TASK DIRECTIONS: Take the data below and copy exactly the lines starting at the one with "4. リスク要因をチェック" and finishing at the one with "## ベストプラクティス", both included.

*-*-*

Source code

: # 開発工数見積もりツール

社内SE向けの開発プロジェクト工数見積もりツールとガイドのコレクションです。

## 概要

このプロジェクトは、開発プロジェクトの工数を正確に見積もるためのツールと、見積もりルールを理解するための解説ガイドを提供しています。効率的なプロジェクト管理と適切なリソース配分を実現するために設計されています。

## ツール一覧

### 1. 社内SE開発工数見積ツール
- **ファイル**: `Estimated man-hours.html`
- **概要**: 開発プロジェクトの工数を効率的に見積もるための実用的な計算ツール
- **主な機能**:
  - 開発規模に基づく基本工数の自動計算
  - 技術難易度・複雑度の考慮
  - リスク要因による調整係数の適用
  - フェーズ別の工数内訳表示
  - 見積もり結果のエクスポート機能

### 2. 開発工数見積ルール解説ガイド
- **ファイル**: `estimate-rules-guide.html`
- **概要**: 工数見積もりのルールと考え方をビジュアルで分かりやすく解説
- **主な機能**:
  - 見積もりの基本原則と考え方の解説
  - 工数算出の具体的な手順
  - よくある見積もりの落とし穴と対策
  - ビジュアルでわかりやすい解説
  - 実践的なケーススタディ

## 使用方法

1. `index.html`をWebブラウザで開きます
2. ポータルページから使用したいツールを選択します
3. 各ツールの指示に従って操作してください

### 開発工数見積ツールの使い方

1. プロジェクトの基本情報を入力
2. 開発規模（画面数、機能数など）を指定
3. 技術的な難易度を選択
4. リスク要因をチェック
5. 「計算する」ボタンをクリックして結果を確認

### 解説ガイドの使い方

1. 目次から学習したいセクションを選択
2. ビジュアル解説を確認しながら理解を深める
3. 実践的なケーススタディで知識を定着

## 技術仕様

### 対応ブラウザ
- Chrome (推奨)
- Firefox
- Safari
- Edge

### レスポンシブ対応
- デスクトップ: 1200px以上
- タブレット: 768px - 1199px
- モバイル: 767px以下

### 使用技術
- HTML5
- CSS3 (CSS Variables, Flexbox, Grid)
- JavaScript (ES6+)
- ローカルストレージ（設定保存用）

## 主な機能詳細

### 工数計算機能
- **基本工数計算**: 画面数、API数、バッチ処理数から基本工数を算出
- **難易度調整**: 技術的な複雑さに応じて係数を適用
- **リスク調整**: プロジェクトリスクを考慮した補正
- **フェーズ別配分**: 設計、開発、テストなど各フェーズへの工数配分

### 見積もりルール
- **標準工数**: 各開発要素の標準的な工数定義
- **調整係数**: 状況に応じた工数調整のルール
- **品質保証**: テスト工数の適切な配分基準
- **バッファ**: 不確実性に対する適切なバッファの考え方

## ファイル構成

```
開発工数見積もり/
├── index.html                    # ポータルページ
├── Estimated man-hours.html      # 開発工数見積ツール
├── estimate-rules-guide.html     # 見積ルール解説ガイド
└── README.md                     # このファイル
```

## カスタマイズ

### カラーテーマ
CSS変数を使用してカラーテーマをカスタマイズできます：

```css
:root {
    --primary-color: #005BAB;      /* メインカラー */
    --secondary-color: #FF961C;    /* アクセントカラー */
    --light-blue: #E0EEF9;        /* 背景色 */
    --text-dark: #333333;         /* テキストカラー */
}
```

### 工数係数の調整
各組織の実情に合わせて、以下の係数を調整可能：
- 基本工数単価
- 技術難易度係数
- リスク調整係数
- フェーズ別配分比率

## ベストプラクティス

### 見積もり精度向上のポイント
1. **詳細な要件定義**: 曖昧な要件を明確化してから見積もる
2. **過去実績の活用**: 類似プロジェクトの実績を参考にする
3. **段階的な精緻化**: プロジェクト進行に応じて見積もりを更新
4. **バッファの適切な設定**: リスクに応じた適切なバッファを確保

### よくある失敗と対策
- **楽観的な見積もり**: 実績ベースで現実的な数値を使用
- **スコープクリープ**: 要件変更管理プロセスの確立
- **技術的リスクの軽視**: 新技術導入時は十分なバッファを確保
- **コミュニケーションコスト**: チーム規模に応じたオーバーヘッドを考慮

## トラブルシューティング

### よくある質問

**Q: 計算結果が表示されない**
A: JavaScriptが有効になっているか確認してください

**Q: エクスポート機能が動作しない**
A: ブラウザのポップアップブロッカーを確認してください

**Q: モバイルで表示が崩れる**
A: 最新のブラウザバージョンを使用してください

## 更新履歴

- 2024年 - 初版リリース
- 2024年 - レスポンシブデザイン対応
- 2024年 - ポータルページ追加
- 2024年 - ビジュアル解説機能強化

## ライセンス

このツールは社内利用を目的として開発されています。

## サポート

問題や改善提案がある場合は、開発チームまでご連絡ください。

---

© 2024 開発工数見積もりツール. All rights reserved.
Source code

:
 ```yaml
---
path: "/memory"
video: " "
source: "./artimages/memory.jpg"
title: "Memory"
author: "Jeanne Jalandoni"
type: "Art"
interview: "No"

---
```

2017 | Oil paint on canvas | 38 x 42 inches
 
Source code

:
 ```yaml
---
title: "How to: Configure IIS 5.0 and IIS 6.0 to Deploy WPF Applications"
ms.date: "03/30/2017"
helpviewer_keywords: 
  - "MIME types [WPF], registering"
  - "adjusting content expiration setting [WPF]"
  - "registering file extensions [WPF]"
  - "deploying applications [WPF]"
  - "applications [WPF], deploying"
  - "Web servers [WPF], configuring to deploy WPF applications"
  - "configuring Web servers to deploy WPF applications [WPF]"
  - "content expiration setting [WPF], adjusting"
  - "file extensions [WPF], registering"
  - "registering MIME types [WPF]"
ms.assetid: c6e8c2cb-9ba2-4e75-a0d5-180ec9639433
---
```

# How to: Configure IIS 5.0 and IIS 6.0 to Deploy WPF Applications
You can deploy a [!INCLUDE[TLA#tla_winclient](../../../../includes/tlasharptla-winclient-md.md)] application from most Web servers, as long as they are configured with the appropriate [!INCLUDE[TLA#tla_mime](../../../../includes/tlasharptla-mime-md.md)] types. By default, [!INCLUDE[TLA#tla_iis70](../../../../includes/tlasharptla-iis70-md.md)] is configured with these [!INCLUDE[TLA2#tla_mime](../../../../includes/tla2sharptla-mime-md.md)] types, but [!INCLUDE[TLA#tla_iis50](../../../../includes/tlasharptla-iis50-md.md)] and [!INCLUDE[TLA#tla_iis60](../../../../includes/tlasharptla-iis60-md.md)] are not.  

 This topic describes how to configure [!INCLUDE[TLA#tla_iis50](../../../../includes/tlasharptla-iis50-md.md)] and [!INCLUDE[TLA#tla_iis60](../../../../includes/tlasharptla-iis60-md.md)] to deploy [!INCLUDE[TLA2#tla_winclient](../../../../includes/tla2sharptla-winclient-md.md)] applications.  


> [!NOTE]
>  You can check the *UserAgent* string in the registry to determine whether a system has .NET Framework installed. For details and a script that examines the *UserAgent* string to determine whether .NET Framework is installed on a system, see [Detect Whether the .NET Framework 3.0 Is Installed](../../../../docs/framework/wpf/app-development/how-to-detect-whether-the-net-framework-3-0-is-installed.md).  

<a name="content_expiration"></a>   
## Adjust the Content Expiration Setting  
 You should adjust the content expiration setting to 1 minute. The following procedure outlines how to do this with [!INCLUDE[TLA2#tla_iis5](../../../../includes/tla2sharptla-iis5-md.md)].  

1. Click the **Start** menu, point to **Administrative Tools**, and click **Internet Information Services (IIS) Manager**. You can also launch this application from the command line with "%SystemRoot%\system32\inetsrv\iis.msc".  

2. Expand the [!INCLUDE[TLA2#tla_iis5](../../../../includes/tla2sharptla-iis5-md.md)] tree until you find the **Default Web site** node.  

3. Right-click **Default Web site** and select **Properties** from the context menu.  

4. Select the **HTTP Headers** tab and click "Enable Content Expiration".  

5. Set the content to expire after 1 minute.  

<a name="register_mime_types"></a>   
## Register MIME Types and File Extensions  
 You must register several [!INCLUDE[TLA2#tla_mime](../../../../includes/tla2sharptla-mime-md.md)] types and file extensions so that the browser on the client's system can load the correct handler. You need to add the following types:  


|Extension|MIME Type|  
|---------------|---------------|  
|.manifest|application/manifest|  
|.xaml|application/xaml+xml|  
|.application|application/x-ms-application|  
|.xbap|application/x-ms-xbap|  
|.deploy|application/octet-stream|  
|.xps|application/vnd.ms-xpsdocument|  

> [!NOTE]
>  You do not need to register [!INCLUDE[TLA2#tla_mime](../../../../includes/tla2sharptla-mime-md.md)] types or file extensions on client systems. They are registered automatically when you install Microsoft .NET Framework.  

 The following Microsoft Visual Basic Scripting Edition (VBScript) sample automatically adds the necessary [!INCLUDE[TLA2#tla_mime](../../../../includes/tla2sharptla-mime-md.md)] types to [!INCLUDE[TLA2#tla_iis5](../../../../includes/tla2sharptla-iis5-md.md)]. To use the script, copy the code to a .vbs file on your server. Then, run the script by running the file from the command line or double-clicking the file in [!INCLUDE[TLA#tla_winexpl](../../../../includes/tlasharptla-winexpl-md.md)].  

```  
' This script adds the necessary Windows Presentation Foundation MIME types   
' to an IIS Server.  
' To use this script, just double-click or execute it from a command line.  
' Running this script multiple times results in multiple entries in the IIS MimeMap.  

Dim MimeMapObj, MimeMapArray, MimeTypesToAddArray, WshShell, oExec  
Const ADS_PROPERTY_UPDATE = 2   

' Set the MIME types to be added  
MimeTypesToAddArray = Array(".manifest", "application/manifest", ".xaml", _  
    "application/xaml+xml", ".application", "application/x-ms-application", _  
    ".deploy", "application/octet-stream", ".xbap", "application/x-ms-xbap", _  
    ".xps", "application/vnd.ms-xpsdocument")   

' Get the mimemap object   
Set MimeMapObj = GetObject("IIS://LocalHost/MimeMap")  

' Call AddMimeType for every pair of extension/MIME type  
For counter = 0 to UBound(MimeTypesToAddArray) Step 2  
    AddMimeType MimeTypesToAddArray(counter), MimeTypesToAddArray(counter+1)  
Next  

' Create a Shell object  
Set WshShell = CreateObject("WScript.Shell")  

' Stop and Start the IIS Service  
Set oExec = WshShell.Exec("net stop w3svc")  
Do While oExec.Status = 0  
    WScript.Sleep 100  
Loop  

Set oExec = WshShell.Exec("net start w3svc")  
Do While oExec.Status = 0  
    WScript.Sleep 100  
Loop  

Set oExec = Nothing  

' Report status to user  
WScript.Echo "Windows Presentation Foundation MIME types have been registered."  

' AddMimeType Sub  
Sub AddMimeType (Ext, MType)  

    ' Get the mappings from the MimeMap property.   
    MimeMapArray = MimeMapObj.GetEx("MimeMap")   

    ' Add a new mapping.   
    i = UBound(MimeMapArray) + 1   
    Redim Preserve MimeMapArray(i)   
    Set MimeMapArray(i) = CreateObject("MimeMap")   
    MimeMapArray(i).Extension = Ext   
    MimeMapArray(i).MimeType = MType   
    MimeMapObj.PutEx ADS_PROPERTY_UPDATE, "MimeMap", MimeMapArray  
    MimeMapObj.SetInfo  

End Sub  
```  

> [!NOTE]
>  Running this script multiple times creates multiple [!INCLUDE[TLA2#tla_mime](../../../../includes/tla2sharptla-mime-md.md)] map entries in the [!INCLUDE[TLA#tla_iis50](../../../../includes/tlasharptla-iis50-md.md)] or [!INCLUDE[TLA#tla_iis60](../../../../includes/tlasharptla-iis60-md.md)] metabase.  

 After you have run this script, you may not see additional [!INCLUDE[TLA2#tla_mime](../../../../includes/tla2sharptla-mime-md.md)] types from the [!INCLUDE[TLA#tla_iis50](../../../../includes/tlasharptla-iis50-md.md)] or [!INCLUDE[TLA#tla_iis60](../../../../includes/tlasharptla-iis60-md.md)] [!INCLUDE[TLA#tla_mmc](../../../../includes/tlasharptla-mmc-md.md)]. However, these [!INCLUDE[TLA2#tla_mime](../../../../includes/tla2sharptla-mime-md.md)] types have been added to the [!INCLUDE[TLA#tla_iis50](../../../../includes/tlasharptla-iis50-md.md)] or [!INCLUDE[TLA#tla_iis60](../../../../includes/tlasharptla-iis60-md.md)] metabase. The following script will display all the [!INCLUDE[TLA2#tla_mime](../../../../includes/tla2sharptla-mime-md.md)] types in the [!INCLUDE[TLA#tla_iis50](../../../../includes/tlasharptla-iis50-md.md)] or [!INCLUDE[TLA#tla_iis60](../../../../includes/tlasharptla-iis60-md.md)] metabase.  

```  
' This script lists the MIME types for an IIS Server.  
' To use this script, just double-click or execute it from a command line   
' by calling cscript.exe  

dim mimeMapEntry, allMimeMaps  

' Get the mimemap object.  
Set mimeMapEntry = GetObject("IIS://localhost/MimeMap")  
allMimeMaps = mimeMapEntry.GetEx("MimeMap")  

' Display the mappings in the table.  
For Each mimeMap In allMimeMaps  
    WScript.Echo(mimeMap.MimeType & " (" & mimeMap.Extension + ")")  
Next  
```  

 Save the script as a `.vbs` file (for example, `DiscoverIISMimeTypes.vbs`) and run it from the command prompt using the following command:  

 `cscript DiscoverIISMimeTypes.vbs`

*-*-*

ANSWER TO THIS PROBLEM:
4. リスク要因をチェック
5. 「計算する」ボタンをクリックして結果を確認

### 解説ガイドの使い方

1. 目次から学習したいセクションを選択
2. ビジュアル解説を確認しながら理解を深める
3. 実践的なケーススタディで知識を定着

## 技術仕様

### 対応ブラウザ
- Chrome (推奨)
- Firefox
- Safari
- Edge

### レスポンシブ対応
- デスクトップ: 1200px以上
- タブレット: 768px - 1199px
- モバイル: 767px以下

### 使用技術
- HTML5
- CSS3 (CSS Variables, Flexbox, Grid)
- JavaScript (ES6+)
- ローカルストレージ（設定保存用）

## 主な機能詳細

### 工数計算機能
- **基本工数計算**: 画面数、API数、バッチ処理数から基本工数を算出
- **難易度調整**: 技術的な複雑さに応じて係数を適用
- **リスク調整**: プロジェクトリスクを考慮した補正
- **フェーズ別配分**: 設計、開発、テストなど各フェーズへの工数配分

### 見積もりルール
- **標準工数**: 各開発要素の標準的な工数定義
- **調整係数**: 状況に応じた工数調整のルール
- **品質保証**: テスト工数の適切な配分基準
- **バッファ**: 不確実性に対する適切なバッファの考え方

## ファイル構成

```
開発工数見積もり/
├── index.html                    # ポータルページ
├── Estimated man-hours.html      # 開発工数見積ツール
├── estimate-rules-guide.html     # 見積ルール解説ガイド
└── README.md                     # このファイル
```

## カスタマイズ

### カラーテーマ
CSS変数を使用してカラーテーマをカスタマイズできます：

```css
:root {
    --primary-color: #005BAB;      /* メインカラー */
    --secondary-color: #FF961C;    /* アクセントカラー */
    --light-blue: #E0EEF9;        /* 背景色 */
    --text-dark: #333333;         /* テキストカラー */
}
```

### 工数係数の調整
各組織の実情に合わせて、以下の係数を調整可能：
- 基本工数単価
- 技術難易度係数
- リスク調整係数
- フェーズ別配分比率

## ベストプラクティス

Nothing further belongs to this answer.